Felipe Ortuno M.

Pentecostés

Desde la espadaña

Me gusta el Espíritu Santo porque sencillamente habla sin imponerTiene el lenguaje de todos los idiomas, y de él saben quiénes a él se confían

28 de mayo 2023 - 00:00

Saben mis amigos de la devoción que profeso por la invocación al Espíritu Santo. En cada reunión, si procede, acudo a tan pulquérrima secuencia que se puede encontrar, además de en los libros litúrgicos, en Google, como casi todo hoy, con sólo invocarlo: ‘Ven Espíritu Divino manda tu luz desde el cielo’. ¡Qué bella oración y cuánta paz trasmite al proclamarla! El quincuagésimo día desde la Resurrección viene el Espíritu Santo, de ahí Pentecostés. Florece hoy, porque no es cosa de ayer, y alienta la vida, que para eso es soplo, viento y respiración de fe.

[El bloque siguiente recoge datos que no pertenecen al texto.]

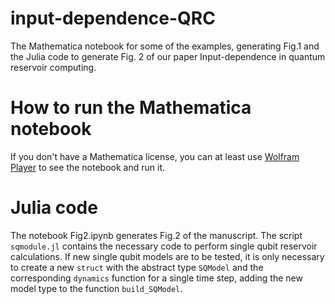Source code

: # input-dependence-QRC
The Mathematica notebook for some of the examples, generating Fig.1 and the Julia code to generate Fig. 2 of our paper Input-dependence in quantum reservoir computing.

# How to run the Mathematica notebook
If you don't have a Mathematica license, you can at least use [Wolfram Player](https://www.wolfram.com/player/) to see the notebook and run it. 

# Julia code
The notebook Fig2.ipynb generates Fig.2 of the manuscript. The script `sqmodule.jl` contains the necessary code to perform single qubit reservoir calculations. If new single qubit models are to be tested, it is only necessary to create a new `struct` with the abstract type `SQModel` and the corresponding `dynamics` function for a single time step, adding the new model type to the function `build_SQModel`.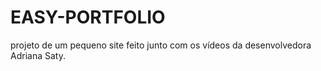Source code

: # EASY-PORTFOLIO
projeto de um pequeno site feito junto com os vídeos da desenvolvedora Adriana Saty.
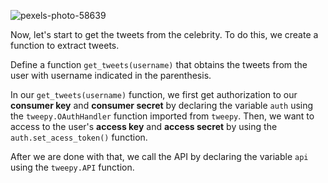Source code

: <!--title={Obtaining Tweet Data}-->

![pexels-photo-58639](C:\ucdavis\2020winter\bitproject\twitter\pexels-photo-58639.jpeg)

Now, let's start to get the tweets from the celebrity. To do this, we create a function to extract tweets. 

Define a function `get_tweets(username)` that obtains the tweets from the user with username indicated in the parenthesis.

In our `get_tweets(username)` function, we first get authorization to our **consumer key** and **consumer secret** by declaring the variable `auth` using the `tweepy.OAuthHandler` function imported from `tweepy`. Then, we want to access to the user's **access key** and **access secret** by using  the `auth.set_acess_token()` function.

After we are done with that, we call the API by declaring the variable `api` using the `tweepy.API` function.

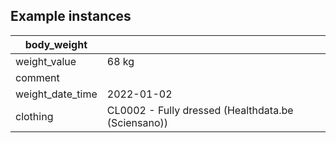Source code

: ## Example instances

| body_weight      |                   |
|------------------|-------------------|
| weight_value     | 68 kg             |
| comment          |                   |
| weight_date_time | 2022-01-02        |
| clothing         | CL0002 - Fully dressed (Healthdata.be (Sciensano)) |

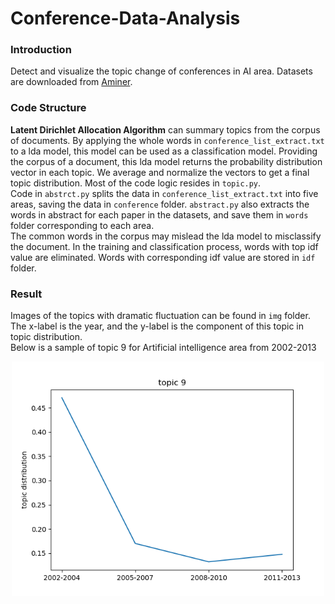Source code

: # Conference-Data-Analysis
### Introduction
Detect and visualize the topic change of conferences in AI area. Datasets are downloaded from [Aminer](https://aminer.org/open-academic-graph).
### Code Structure
<b>Latent Dirichlet Allocation Algorithm</b> can summary topics from the corpus of documents. By applying the whole words in `conference_list_extract.txt` to a lda model, this model can be used as a classification model. Providing the corpus of a document, this lda model returns the probability distribution vector in each topic. We average and normalize the vectors to get a final topic distribution. Most of the code logic resides in `topic.py`.      
Code in `abstrct.py` splits the data in `conference_list_extract.txt` into five areas, saving the data in `conference` folder. `abstract.py` also extracts the words in abstract for each paper in the datasets, and save them in `words` folder corresponding to each area.  
The common words in the corpus may mislead the lda model to misclassify the document. In the training and classification process, words with top idf value are eliminated. Words with corresponding idf value are stored in `idf` folder.
### Result
Images of the topics with dramatic fluctuation can be found in `img` folder. The x-label is the year, and the y-label is the component of this topic in topic distribution.  
Below is a sample of topic 9 for Artificial intelligence area from 2002-2013
<div align="center">
<img src="img/Artificial_intelligence/topic_9_02-13.png" width="500" style="margin-left:auto;margin-right:auto">
</div>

Me gusta el Espíritu Santo porque sencillamente habla sin imponer, más bien sugiere en forma de murmullo y pasa acariciando lábilmente la frente del creyente. Es fuego que no quema, anima la sangre y enamora, aviva la luz y no apaga el pábilo vacilante, mima la debilidad con ternura y alegra la llama del fanal. Te franquea abrazando, dando consuelo en la pena, imperceptible, como si tal cosa, sin molestar, hablando al oído, quedo, progresivo, suave, manso, blando, con ese agradable modo que poseen las madres para apaciguar el llanto ¡Ea, Ea, Ea! Extiende sus alas protectoras y abriga a los polluelos contra su pecho. Me gusta el Espíritu ¿Qué sería de la Iglesia sin él? Sólo una vieja achacosa con recuerdos del pasado.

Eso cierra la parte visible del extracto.